7. Mme [T] fait grief à l'arrêt de la déclarer irrecevable en ses demandes et de la condamner in solidum avec M. [O] à payer la somme de 1 000 euros à M. [U] et à la société civile professionnelle [U]-Decron-Lafaye sur le fondement de l'article 700 du code procédure civile, alors :

« 1° / qu'une action en responsabilité professionnelle pour faute contre un notaire n'a pas le même objet qu'une action en garantie de paiement contre ce notaire en conséquence de l'annulation d'une vente dont la restitution du prix de vente à l'acquéreur est impossible suite à l'insolvabilité du contractant qui en est débiteur ; que pour avoir jugé au contraire au regard de Mme [T] en lui opposant, pour rejeter sa demande, l'autorité de la chose jugée attachée à l'arrêt de la cour d'appel de Poitiers du 20 décembre 2013, la cour d'appel a violé l'article 1355 du code civil ;

2°/ que l'autorité de la chose jugée ne peut être opposée lorsque des événements postérieurs sont venus modifier la situation antérieurement reconnue en justice ; que la liquidation judiciaire prononcée le 28 mai 2014 et le certificat établissant le caractère non recouvrable de la créance des époux [O] auprès de la SCI La Vallée d'Aulnes délivré le 3 octobre 2018 constituaient des faits nouveaux privant la décision de la cour d'appel de Poitiers du 20 décembre 2013 de l'autorité de la chose jugée ; qu'en ayant énoncé qu'en dépit de ces circonstances du fait de l'identité d'objet de la demande présentée entre les mêmes parties, il devait être retenu l'irrecevabilité des demandes de Mme [T] du fait de l'autorité de la chose jugée, la cour d'appel a violé l'article 1355 du code civil ».

Réponse de la Cour

8. En premier lieu, l'arrêt relève, par motifs propres et adoptés, que la cause et l'objet des demandes est identique, M. et Mme [O] recherchant la responsabilité du notaire et de la société civile professionnelle de notaires, ainsi que leur condamnation au paiement de dommages-intérêts sur le fondement de la responsabilité délictuelle tandis qu'ils avaient déjà recherché cette responsabilité, pour manquement au devoir de conseil, lors de la première instance et que celle-ci avait été irrévocablement consacrée par un précédent arrêt et qu'ils n'avaient pas réservé leur demande de condamnation du notaire dans l'attente de l'établissement de l'insolvabilité du vendeur.

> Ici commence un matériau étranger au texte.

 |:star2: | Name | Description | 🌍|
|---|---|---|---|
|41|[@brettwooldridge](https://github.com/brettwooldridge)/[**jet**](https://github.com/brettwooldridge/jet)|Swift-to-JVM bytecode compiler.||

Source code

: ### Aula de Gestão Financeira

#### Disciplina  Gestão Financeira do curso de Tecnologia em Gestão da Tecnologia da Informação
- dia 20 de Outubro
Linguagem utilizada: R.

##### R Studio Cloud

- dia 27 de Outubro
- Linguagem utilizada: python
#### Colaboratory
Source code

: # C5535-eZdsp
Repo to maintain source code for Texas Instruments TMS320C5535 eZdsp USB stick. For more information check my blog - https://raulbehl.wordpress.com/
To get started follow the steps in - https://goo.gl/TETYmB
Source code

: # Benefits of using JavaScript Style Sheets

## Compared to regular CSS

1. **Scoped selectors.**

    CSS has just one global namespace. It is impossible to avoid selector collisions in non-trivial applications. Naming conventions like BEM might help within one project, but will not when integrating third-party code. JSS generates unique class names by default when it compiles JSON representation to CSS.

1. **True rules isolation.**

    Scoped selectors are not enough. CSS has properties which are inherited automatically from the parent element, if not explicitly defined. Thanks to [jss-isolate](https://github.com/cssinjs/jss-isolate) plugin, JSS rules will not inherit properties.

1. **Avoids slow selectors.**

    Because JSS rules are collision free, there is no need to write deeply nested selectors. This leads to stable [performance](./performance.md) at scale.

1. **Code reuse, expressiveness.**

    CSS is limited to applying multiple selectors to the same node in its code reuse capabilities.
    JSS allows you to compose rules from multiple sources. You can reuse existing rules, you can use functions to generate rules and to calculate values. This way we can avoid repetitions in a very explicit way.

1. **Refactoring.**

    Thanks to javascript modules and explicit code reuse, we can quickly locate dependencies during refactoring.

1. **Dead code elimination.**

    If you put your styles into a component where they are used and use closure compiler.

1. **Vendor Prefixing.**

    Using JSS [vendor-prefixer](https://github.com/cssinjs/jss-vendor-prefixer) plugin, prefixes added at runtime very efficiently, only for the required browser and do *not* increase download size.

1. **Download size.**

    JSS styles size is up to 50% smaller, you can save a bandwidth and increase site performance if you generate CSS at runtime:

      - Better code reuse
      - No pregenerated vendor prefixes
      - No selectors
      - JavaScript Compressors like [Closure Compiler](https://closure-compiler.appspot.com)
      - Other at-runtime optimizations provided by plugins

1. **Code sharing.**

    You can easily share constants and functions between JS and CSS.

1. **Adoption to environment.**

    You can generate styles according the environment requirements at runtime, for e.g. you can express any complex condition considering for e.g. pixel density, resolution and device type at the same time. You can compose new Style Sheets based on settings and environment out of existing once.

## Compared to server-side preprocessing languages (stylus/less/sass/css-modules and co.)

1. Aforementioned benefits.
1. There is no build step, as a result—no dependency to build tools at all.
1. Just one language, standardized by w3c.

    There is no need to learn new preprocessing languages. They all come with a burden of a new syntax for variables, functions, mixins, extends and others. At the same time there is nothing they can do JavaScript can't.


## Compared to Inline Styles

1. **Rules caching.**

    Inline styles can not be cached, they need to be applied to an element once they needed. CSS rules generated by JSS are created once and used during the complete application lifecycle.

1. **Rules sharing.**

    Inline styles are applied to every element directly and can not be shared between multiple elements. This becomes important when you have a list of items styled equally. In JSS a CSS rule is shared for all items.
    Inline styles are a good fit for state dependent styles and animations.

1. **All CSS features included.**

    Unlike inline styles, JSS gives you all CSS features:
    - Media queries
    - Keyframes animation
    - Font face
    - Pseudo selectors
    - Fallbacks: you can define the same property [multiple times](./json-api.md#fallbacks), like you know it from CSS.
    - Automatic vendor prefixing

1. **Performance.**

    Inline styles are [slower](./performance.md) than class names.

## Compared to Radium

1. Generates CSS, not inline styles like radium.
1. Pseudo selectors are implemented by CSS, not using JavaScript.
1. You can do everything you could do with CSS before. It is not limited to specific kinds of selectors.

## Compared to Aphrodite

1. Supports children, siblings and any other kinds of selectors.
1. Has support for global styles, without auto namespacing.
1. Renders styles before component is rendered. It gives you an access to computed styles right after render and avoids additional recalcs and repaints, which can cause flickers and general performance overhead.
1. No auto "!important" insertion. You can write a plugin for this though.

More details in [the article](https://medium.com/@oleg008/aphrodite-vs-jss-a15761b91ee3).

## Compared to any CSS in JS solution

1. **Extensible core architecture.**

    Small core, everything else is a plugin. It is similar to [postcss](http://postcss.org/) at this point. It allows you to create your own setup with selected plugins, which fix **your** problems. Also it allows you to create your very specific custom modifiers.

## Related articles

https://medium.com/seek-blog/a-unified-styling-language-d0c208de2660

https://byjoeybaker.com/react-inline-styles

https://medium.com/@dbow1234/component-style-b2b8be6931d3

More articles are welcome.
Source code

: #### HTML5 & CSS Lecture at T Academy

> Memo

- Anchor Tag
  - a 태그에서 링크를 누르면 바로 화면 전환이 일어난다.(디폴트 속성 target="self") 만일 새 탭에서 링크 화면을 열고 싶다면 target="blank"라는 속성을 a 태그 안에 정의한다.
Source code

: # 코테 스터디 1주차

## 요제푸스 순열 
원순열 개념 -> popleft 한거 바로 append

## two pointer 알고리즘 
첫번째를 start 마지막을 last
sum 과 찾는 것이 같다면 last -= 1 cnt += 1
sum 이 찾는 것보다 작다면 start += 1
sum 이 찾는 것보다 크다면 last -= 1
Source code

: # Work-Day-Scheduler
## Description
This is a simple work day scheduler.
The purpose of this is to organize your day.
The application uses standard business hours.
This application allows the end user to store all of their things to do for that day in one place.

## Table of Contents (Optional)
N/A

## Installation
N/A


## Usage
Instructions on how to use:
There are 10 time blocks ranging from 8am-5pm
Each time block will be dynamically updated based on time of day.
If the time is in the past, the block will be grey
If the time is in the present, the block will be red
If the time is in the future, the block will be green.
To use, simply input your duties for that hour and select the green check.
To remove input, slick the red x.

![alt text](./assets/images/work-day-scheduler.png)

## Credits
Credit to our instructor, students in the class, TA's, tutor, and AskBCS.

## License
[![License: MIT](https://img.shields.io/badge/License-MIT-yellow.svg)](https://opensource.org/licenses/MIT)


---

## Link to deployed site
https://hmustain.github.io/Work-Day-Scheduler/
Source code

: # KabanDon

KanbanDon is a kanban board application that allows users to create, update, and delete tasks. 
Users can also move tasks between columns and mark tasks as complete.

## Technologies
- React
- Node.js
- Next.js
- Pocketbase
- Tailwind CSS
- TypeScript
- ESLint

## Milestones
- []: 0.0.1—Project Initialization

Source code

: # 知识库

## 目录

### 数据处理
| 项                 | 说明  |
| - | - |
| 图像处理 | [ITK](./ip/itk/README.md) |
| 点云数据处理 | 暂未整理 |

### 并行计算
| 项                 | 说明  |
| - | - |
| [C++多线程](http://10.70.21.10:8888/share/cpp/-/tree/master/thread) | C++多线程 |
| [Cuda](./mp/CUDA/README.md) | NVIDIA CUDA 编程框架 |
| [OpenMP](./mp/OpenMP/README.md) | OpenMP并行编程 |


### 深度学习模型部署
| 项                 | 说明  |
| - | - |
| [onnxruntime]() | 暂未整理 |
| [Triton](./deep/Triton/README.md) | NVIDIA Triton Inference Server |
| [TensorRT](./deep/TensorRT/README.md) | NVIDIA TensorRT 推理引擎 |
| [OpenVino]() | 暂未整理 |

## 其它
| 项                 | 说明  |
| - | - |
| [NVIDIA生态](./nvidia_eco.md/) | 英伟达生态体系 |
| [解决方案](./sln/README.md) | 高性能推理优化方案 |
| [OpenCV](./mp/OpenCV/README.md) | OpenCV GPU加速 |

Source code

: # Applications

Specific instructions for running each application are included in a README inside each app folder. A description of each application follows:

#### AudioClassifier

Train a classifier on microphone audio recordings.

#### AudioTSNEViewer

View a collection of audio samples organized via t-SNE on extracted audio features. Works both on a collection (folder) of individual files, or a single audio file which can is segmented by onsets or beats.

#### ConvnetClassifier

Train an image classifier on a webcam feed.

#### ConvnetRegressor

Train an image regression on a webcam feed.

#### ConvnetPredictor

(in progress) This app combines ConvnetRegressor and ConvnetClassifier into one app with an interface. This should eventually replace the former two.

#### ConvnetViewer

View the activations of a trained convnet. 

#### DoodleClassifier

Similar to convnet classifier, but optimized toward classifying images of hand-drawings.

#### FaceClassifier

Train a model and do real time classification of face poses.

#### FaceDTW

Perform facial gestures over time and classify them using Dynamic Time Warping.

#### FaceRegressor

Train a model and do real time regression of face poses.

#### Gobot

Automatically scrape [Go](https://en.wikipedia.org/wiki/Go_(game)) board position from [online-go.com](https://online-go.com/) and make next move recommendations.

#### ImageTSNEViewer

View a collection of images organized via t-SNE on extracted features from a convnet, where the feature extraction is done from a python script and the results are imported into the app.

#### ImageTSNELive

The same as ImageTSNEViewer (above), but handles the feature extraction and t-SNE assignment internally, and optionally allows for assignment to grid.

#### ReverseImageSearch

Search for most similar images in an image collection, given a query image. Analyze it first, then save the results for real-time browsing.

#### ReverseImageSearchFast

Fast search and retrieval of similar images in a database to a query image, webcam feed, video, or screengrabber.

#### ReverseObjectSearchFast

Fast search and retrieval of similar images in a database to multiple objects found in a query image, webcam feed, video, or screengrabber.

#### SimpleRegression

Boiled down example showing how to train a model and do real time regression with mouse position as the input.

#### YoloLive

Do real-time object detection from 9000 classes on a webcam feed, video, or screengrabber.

9. En second lieu, l'arrêt retient que la liquidation judiciaire de la société, survenue après l'arrêt de 2013, ne constituait pas un fait nouveau faisant obstacle à l'autorité de la chose jugée attachée à cette décision.

10. De ces constatations et énonciations, la cour d'appel a exactement déduit que les demandes étaient irrecevables comme portant atteinte à l'autorité de la chose jugée.

11. Le moyen n'est, dès lors, pas fondé.

PAR CES MOTIFS, la Cour :

REJETTE le pourvoi.

Arrêt rendu en formation restreinte hors RNSM.

- Président : Mme Martinel (conseiller doyen faisant fonction de président) - Rapporteur : Mme Jollec - Avocat général : Mme Trassoudaine-Verger - Avocat(s) : SCP Thomas-Raquin, Le Guerer, Bouniol-Brochier ; SARL Boré, Salve de Bruneton et Mégret -

Rapprochement(s) :

3e Civ., 28 mars 2019, pourvoi n° 17-17.501, Bull. (rejet).